Definitions vary across vendors on whether this data must be limited to security telemetry or may also include application transaction logs, but the governance intent is consistent: connect identity to observed behaviour. NHI Management Group treats it as a control input for review prioritisation, anomaly detection, and lifecycle decisions, especially when paired with guidance from the NIST Cybersecurity Framework 2.0. The most common misapplication is using raw application logs as if they were identity evidence, which occurs when teams do not normalise events to the specific principal, credential, or token that performed the action.

Examples and Use Cases

Implementing Transactional Identity Data rigorously often introduces telemetry volume and correlation overhead, requiring organisations to weigh stronger governance against the cost of normalising events across systems.

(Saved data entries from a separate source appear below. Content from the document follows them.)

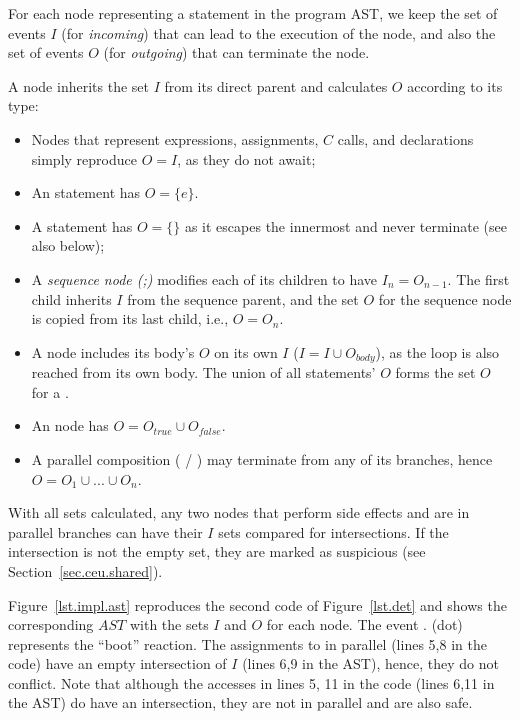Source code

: For each node representing a statement in the program AST, we keep the set of 
events $I$ (for \emph{incoming}) that can lead to the execution of the node, 
and also the set of events $O$ (for \emph{outgoing}) that can terminate the 
node.

A node inherits the set $I$ from its direct parent and calculates $O$ according 
to its type:
%
\begin{itemize}
%
\item Nodes that represent expressions, assignments, $C$ calls, and 
declarations simply reproduce $O=I$, as they do not await;
%
\item An  statement has $O=\{e\}$.
%
\item A  statement has $O=\{\}$ as it escapes the innermost 
 and never terminate (see also  below);
%
\item A \emph{sequence node (;)} modifies each of its children to have 
$I_n=O_{n-1}$.
The first child inherits $I$ from the sequence parent, and the set $O$ for the 
sequence node is copied from its last child, i.e., $O=O_n$.
%
\item A  node includes its body's $O$ on its own $I$ ($I=I \cup 
O_{body}$), as the loop is also reached from its own body.
The union of all  statements' $O$ forms the set $O$ for a 
.
%
\item An  node has $O=O_{true} \cup O_{false}$.
%
\item A parallel composition ( / ) may terminate 
from any of its branches, hence $O = O_1 \cup ... \cup O_n$.
\end{itemize}

With all sets calculated, any two nodes that perform side effects and are in 
parallel branches can have their $I$ sets compared for intersections.
If the intersection is not the empty set, they are marked as suspicious (see 
Section~\ref{sec.ceu.shared}).

Figure~\ref{lst.impl.ast} reproduces the second code of Figure~\ref{lst.det} 
and shows the corresponding $AST$ with the sets $I$ and $O$ for each node.
The event $.$ (dot) represents the ``boot'' reaction.
The assignments to  in parallel (lines 5,8 in the code) have an empty 
intersection of $I$ (lines 6,9 in the AST), hence, they do not conflict.
Note that although the accesses in lines 5, 11 in the code (lines 6,11 in the 
AST) do have an intersection, they are not in parallel and are also safe.

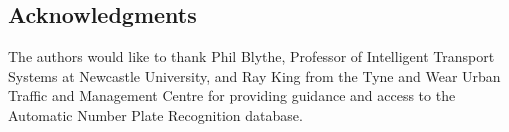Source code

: \vspace{-0.3cm}
\subsection*{Acknowledgments}

The authors would like to thank Phil Blythe, Professor of Intelligent Transport Systems at Newcastle University, and Ray King from the Tyne and Wear Urban Traffic and Management Centre for providing guidance and access to the Automatic Number Plate Recognition database.
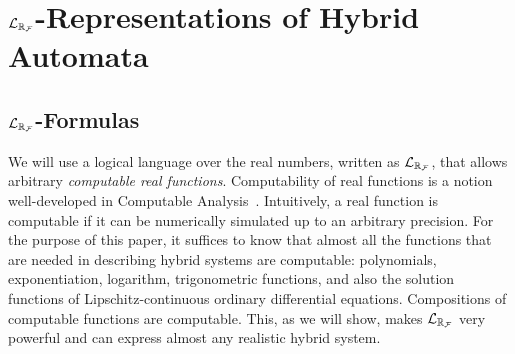 \documentclass[12pt]{article}
\begin{document}




\section{$\mathcal{L}_{\mathbb{R}_{\mathcal{F}}}$-Representations of Hybrid Automata}\label{review}


\subsection{$\mathcal{L}_{\mathbb{R}_{\mathcal{F}}}$-Formulas}
We will use a logical language over the real numbers, written as $\mathcal{L}_{\mathbb{R}_{\mathcal{F}}}$, that allows arbitrary {\em computable real functions}. Computability of real functions is a notion well-developed in Computable Analysis~\cite{CAbook}. Intuitively, a real function is computable if it can be numerically simulated up to an arbitrary precision. For the purpose of this paper, it suffices to know that almost all the functions that are needed in describing hybrid systems are computable: polynomials, exponentiation, logarithm, trigonometric functions, and also the solution functions of Lipschitz-continuous ordinary differential equations. Compositions of computable functions are computable. This, as we will show, makes $\mathcal{L}_{\mathbb{R}_{\mathcal{F}}}$ very powerful and can express almost any realistic hybrid system.
\end{document}
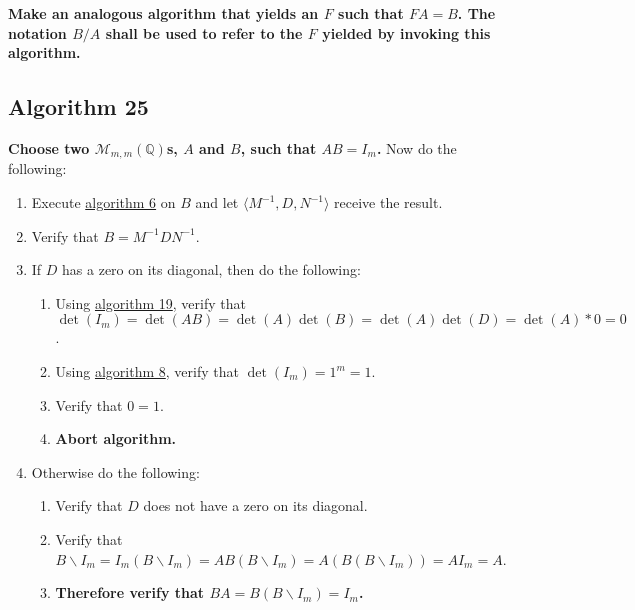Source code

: \documentclass[twocolumn]{article}
\begin{document}
			\textbf{Make an analogous algorithm that yields an $F$ such that $FA=B$. The notation $B/A$ shall be used to refer to the $F$ yielded by invoking this algorithm.}
		\subsection{Algorithm 25}\label{sec:algorithm 25}
			\textbf{Choose two $\mathcal{M}_{m,m}(\mathbb{Q})$s, $A$ and $B$, such that $AB=I_m$.} Now do the following:
			\begin{enumerate}
				\item Execute \hyperref[sec:algorithm 6]{algorithm 6} on $B$ and let $\langle M^{-1},D,N^{-1}\rangle$ receive the result.
				\item Verify that $B=M^{-1}DN^{-1}$.
				\item If $D$ has a zero on its diagonal, then do the following:
				\begin{enumerate}
					\item Using \hyperref[sec:algorithm 19]{algorithm 19}, verify that $\det(I_m)=\det(AB)=\det(A)\det(B)=\det(A)\det(D)=\det(A)*0=0$.
					\item Using \hyperref[sec:algorithm 8]{algorithm 8}, verify that $\det(I_m)=1^m=1$.
					\item Verify that $0=1$.
					\item \textbf{Abort algorithm.}
				\end{enumerate}
				\item Otherwise do the following:
				\begin{enumerate}
					\item Verify that $D$ does not have a zero on its diagonal.
					\item Verify that $B\backslash I_m=I_m(B\backslash I_m)=AB(B\backslash I_m)=A(B(B\backslash I_m))=AI_m=A$.
					\item \textbf{Therefore verify that $BA=B(B\backslash I_m)=I_m$.}
				\end{enumerate}
			\end{enumerate}
\end{document}
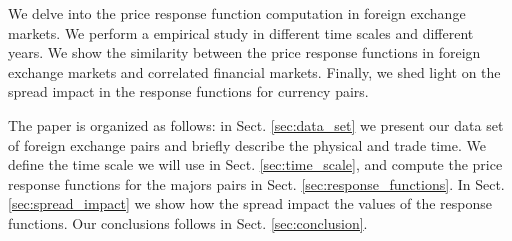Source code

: We delve into the price response function computation in foreign exchange
markets. We perform a empirical study in different time scales and different
years. We show the similarity between the price response functions in foreign
exchange markets and correlated financial markets. Finally, we shed light on
the spread impact in the response functions for currency pairs.

The paper is organized as follows: in Sect. \ref{sec:data_set} we present our
data set of foreign exchange pairs and briefly describe the physical and trade
time. We define the time scale we will use in Sect. \ref{sec:time_scale}, and
compute the price response functions for the majors pairs in Sect.
\ref{sec:response_functions}. In Sect. \ref{sec:spread_impact} we show how
the spread impact the values of the response functions. Our conclusions follows
in Sect. \ref{sec:conclusion}.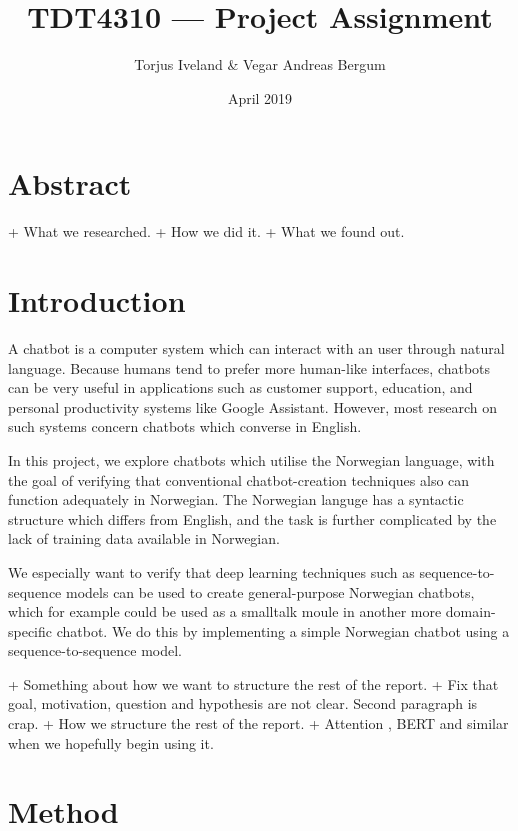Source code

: \documentclass{article}
\title{TDT4310 --- Project Assignment}
\author{Torjus Iveland \& Vegar Andreas Bergum}
\date{April 2019}
\begin{document}
\maketitle

\section{Abstract}

+ What we researched.
+ How we did it.
+ What we found out.

\section{Introduction}

A chatbot is a computer system which can interact with an user through natural language. Because
humans tend to prefer more human-like interfaces, chatbots can be very useful in applications
such as customer support, education, and personal productivity systems like Google Assistant.
However, most research on such systems concern chatbots which converse in English.

In this project, we explore chatbots which utilise the Norwegian language, with the goal of
verifying that conventional chatbot-creation techniques also can function adequately in
Norwegian. The Norwegian languge has a syntactic structure which differs from English, and
the task is further complicated by the lack of training data available in Norwegian.

We especially want to verify that deep learning techniques such as sequence-to-sequence
models can be used to create general-purpose Norwegian chatbots, which for example could be used
as a smalltalk moule in another more domain-specific chatbot. We do this by implementing a simple
Norwegian chatbot using a sequence-to-sequence \cite{Cho2014} model.

+ Something about how we want to structure the rest of the report.
+ Fix that goal, motivation, question and hypothesis are not clear. Second paragraph is crap.
+ How we structure the rest of the report.
+ Attention \cite{Bahdanau2015}, BERT and similar when we hopefully begin using it.

\section{Method}

\end{document}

  • A payment service account authenticates once but executes thousands of read operations, helping reviewers confirm that its privilege set matches real usage patterns.
  • An AI agent retrieves a short-lived token, then invokes multiple tools in sequence; the transaction trail helps distinguish intended automation from unexpected lateral movement.
  • An API key stored in a CI/CD pipeline is used from an unusual region, and the transaction record supports faster containment than entitlement review alone.
  • A dormant service account shows no activity for 90 days, which supports deprovisioning after the team validates there is no production dependency. This aligns with the broader visibility and lifecycle issues described in the Ultimate Guide to NHIs.
  • A privileged action appears only during incident response, making transaction history essential for deciding whether the access was justified or abused, as seen in patterns discussed in the 52 NHI Breaches Analysis.

These use cases are especially relevant when mapped to event and identity assurance practices described in the NIST Cybersecurity Framework 2.0.

Why It Matters in NHI Security

Transactional Identity Data closes the gap between permission and proof. In NHI environments, excessive privilege is common, and activity evidence is often the only reliable way to see whether a service account, token, or agent is actually behaving as intended. It improves access review quality, supports incident triage, and reveals whether dormant identities can be removed without breaking production workflows.

This matters because the scale of the problem is routinely underestimated. NHI Management Group research shows that only 5.7% of organisations have full visibility into their service accounts, while 97% of NHIs carry excessive privileges. Transactional evidence is what turns that visibility problem into a manageable review process rather than a blind entitlement exercise. The Ultimate Guide to NHIs documents how often organisations lack operational insight, and that lack of insight is exactly where misuse hides.

Organisations typically encounter this need only after a suspicious action, audit finding, or breach investigation, at which point Transactional Identity Data becomes operationally unavoidable to address.

Standards & Framework Alignment

This section maps relevant standards and security frameworks to the operational risks and controls described in this guidance.

OWASP Non-Human Identity Top 10 address the attack and risk surface, while NIST CSF 2.0 and NIST Zero Trust (SP 800-207) set the governance and control requirements practitioners need to meet.

Framework Control / Reference Relevance
OWASP Non-Human Identity Top 10 NHI-01 Activity evidence is central to understanding real NHI usage and privilege drift.
NIST CSF 2.0 DE.CM-1 Continuous monitoring depends on logs that show what identities actually do.
NIST Zero Trust (SP 800-207) Zero Trust relies on ongoing verification using behavioural evidence, not one-time approval.

Use transaction telemetry to re-evaluate trust and limit privilege based on observed activity.